BadZone(x2, y2, piece, color, x1, y1)
{
  var s = 16*x1 + y1; // unique square number of origin
  if(latestPiece != s) { // new piece
    latestPiece = s;
    frozen = IsFrozen(x, y); // recalculate frozen for new piece only
  }
  if(frozen) return 1;
  ... // other tests for non-frozen pieces
}

This doesn't require extra calls to BadZone(). It would still generate all moves for a frozen piece to discover only afterwards that they should be rejected if the piece was frozen. But since pieces would almost never be frozen (especially in Suzumu Shogi,where you can get Tetrarchs only by promotion), I suppose this only wastes negligible time in practice.

More could be saved by using a more efficient algorithm for IsFrozen(). But that would require knowing where the Tetrarchs are. But even the most stupid way to know that, scanning the entire board in every new position before move generation, might be competitive: there are only 256 board squares to test, while scanning the individual piece neighborhoods examines 8 squares per piece that has moves. So once you have 32 pieces that have moves, the whole-board scan becomes cheaper.

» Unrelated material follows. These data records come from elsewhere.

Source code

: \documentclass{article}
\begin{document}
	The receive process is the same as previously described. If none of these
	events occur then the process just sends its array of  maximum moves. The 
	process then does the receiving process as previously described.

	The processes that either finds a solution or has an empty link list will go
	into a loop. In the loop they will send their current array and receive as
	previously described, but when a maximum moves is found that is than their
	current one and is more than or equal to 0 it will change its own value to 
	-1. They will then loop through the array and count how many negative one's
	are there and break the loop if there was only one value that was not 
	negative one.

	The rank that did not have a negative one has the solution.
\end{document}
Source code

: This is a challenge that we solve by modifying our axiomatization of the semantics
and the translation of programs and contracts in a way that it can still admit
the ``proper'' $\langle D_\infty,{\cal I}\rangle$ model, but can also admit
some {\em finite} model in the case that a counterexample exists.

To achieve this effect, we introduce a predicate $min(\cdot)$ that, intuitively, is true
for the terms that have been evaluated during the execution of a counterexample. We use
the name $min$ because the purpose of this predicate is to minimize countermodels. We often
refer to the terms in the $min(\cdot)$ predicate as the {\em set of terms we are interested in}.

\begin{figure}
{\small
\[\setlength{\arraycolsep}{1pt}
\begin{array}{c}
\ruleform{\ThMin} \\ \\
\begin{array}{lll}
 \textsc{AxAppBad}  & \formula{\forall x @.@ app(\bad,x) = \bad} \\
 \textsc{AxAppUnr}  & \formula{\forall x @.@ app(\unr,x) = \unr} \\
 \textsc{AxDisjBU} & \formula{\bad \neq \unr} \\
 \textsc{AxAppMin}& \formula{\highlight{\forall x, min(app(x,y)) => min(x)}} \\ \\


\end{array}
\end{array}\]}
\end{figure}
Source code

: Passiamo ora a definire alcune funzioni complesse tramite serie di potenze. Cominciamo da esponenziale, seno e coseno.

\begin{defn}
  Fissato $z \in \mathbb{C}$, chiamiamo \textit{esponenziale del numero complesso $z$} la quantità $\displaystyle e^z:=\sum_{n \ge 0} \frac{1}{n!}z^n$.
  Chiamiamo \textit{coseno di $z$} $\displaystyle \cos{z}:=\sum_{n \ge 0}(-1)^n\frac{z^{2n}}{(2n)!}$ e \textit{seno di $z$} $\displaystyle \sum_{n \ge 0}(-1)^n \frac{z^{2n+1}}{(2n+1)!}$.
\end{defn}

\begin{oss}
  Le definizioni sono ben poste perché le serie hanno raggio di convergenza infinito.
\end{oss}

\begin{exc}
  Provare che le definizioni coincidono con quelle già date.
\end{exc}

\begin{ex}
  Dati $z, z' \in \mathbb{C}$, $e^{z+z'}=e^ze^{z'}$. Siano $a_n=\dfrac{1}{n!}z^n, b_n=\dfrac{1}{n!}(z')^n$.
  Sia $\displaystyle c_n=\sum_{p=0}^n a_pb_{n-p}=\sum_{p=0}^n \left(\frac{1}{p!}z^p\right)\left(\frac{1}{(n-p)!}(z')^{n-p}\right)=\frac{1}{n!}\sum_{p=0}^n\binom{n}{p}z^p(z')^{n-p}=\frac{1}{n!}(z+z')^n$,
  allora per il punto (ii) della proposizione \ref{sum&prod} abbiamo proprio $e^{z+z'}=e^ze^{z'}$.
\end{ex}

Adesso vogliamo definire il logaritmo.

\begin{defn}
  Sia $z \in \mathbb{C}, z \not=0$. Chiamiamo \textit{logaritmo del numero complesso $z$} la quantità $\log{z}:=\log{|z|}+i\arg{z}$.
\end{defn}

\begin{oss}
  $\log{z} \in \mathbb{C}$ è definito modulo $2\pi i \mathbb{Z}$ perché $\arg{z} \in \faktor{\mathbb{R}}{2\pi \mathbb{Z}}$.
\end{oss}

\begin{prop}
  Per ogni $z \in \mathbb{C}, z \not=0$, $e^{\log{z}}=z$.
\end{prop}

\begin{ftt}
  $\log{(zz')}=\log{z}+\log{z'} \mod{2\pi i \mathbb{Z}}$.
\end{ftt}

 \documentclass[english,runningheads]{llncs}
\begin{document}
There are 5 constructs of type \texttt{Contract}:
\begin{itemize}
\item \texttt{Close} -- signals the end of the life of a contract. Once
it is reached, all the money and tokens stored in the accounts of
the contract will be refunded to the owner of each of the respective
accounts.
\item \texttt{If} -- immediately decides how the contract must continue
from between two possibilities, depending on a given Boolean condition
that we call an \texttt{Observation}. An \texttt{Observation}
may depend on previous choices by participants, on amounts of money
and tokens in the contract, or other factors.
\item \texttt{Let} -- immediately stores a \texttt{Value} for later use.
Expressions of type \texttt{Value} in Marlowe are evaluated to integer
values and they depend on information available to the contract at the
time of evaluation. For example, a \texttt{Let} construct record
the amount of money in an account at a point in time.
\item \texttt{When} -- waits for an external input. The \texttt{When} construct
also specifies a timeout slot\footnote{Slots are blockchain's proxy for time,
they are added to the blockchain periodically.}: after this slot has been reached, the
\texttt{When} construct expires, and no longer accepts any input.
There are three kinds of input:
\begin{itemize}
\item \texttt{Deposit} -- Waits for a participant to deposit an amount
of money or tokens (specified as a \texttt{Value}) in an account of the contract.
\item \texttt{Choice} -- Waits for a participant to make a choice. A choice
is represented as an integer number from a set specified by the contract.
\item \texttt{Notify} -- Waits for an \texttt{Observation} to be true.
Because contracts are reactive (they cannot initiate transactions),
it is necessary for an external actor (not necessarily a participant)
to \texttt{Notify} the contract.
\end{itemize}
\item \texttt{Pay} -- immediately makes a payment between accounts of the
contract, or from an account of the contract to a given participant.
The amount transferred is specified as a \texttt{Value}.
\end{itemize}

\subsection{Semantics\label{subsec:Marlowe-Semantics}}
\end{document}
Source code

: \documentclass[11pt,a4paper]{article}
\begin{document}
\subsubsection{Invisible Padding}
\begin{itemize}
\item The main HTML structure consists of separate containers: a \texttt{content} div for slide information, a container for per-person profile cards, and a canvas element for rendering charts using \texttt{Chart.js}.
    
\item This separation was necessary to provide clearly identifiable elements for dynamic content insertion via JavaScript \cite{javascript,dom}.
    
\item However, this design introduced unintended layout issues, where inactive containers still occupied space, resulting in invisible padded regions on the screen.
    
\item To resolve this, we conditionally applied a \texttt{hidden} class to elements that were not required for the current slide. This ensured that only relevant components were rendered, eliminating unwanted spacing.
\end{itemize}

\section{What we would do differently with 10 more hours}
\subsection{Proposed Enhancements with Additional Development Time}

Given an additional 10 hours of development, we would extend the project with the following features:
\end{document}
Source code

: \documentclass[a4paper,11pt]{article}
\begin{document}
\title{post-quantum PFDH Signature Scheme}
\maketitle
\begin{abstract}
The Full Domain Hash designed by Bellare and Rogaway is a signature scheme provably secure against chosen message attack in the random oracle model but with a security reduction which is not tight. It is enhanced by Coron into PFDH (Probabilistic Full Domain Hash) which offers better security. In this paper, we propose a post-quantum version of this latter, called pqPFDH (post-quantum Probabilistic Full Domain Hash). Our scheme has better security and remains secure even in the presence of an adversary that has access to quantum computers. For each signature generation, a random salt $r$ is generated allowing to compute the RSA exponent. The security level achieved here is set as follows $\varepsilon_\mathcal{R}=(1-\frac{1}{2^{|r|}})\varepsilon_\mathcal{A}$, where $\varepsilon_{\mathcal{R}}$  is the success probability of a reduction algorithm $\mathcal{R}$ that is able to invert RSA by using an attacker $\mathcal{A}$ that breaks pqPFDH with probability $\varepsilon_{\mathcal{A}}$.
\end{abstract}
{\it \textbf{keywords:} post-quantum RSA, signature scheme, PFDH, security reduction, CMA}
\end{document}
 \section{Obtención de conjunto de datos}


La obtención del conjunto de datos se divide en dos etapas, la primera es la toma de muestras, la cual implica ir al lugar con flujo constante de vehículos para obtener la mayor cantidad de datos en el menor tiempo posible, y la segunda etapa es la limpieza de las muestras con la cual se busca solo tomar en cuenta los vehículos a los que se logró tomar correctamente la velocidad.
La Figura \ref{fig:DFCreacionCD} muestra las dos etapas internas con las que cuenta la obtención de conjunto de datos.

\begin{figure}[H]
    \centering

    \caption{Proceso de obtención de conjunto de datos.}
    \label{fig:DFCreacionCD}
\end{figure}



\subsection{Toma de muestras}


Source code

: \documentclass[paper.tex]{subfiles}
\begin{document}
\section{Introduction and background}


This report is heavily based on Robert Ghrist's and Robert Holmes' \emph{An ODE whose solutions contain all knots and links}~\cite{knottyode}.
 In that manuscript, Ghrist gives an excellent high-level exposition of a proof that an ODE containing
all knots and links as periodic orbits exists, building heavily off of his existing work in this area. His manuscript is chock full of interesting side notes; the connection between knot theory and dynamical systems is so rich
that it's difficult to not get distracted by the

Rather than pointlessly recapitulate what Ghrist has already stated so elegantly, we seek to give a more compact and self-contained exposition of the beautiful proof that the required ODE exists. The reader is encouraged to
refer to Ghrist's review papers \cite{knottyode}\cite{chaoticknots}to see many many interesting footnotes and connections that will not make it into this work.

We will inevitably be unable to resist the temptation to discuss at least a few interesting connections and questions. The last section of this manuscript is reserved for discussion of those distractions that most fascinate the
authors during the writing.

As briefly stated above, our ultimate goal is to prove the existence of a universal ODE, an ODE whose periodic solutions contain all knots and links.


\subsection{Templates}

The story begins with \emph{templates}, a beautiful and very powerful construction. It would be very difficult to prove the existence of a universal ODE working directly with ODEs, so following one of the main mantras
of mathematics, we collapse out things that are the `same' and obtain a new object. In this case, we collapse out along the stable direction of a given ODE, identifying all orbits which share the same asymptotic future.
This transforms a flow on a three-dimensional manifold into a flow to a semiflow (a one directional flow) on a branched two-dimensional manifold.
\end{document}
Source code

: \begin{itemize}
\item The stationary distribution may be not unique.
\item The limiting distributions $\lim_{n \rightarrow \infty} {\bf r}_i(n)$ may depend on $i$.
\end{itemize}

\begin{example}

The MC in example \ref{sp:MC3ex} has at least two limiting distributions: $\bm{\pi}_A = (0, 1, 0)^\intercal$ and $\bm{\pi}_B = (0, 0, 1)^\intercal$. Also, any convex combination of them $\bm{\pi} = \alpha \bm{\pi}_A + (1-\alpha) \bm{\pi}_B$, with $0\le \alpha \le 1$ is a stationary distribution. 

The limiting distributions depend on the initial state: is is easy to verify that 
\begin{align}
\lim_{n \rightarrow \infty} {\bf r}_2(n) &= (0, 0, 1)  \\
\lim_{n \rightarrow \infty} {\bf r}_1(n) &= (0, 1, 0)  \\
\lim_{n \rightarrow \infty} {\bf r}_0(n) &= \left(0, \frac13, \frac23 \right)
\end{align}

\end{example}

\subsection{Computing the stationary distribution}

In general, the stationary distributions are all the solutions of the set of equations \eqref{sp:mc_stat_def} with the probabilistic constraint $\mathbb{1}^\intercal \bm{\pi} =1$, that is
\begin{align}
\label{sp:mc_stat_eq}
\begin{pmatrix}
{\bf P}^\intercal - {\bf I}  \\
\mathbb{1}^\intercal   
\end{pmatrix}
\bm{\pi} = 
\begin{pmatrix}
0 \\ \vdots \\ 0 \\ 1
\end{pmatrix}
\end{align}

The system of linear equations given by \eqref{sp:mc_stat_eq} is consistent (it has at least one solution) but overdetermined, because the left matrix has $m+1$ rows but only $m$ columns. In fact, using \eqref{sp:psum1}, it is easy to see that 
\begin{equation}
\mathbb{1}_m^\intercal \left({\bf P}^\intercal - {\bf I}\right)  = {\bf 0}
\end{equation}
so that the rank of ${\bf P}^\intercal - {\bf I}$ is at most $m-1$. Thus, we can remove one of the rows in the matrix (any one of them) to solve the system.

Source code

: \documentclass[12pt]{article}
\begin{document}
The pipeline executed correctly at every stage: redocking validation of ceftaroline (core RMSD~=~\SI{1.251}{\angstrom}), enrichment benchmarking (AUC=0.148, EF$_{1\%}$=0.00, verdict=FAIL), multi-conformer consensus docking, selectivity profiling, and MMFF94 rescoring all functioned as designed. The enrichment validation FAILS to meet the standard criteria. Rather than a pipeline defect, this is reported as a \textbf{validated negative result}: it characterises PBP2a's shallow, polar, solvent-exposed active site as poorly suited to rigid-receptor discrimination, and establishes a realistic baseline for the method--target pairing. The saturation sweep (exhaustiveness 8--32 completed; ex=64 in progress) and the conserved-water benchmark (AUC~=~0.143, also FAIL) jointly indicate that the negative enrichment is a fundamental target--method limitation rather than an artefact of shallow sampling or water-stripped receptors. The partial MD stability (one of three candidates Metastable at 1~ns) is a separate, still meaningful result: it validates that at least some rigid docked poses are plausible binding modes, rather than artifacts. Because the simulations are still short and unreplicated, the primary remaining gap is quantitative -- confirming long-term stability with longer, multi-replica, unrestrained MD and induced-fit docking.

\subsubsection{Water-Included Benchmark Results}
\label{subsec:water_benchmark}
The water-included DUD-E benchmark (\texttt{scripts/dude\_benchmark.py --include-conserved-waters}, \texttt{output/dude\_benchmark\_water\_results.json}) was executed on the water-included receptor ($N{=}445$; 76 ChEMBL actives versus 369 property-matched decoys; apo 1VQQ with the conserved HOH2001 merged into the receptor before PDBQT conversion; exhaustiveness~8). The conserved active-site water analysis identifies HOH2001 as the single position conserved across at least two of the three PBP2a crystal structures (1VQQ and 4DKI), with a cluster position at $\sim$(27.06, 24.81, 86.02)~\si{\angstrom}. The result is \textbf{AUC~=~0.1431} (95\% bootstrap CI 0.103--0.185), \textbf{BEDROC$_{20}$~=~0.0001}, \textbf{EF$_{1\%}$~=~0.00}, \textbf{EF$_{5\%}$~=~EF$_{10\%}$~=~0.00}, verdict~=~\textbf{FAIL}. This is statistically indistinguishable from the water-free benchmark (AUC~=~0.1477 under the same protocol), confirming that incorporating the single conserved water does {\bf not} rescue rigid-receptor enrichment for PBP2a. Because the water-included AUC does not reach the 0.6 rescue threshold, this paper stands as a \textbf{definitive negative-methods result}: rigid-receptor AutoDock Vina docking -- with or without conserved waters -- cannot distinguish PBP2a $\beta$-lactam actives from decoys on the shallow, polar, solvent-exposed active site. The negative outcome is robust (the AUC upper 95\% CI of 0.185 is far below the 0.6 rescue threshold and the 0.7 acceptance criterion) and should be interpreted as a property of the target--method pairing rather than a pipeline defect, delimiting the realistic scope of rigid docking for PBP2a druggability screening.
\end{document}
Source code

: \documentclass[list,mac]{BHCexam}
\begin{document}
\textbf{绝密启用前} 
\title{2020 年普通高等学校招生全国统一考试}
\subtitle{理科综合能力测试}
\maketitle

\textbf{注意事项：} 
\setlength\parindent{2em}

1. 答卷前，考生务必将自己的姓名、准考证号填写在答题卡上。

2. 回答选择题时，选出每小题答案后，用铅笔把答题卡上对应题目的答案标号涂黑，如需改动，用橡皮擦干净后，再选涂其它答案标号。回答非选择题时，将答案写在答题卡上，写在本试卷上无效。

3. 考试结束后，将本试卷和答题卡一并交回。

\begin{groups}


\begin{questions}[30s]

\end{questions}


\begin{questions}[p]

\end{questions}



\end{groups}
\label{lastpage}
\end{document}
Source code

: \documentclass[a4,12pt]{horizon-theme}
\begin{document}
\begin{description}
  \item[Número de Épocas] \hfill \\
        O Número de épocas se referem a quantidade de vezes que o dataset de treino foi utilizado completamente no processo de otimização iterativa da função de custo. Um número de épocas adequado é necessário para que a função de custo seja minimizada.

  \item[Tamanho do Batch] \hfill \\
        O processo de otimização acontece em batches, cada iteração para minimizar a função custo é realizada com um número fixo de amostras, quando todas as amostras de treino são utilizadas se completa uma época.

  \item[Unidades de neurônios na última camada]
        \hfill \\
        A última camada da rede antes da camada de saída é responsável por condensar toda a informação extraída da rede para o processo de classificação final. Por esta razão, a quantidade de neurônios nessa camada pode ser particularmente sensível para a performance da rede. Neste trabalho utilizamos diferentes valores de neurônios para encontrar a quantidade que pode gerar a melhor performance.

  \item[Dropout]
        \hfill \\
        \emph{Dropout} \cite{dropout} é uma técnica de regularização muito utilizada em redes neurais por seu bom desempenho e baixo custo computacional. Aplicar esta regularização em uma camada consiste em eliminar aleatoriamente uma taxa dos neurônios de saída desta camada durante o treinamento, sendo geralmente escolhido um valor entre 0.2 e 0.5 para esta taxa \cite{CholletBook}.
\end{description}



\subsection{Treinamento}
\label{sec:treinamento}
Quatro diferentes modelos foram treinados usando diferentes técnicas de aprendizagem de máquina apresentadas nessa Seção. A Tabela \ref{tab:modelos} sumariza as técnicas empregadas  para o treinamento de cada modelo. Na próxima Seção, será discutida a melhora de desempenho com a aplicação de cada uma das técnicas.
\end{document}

I wonder if I should build in a standard feature to trach the location of pieces of a certain type (enabled through a parameter like track=N). The AI uses a global variable 'nodes' that counts move generations, and could be used in BadZone() to know hen a new move generation has started by comparing it to the value at the previous call. If the Tetrarch locations would be somehow available, it could use these to mark the squares adjacent to each Tetrarch in a frozen[y][x] board-sized array by the current value of 'nodes' when this value changed, and the test for being frozen would just be

if(frozen[x2][y2] == nodes) return 1;

Tracking would cause some overhead, but variants that do not track any pieces could be protected from that by replacing the NewMakeMove() and UnMake() functions by special tracking ones only when tracking is requested.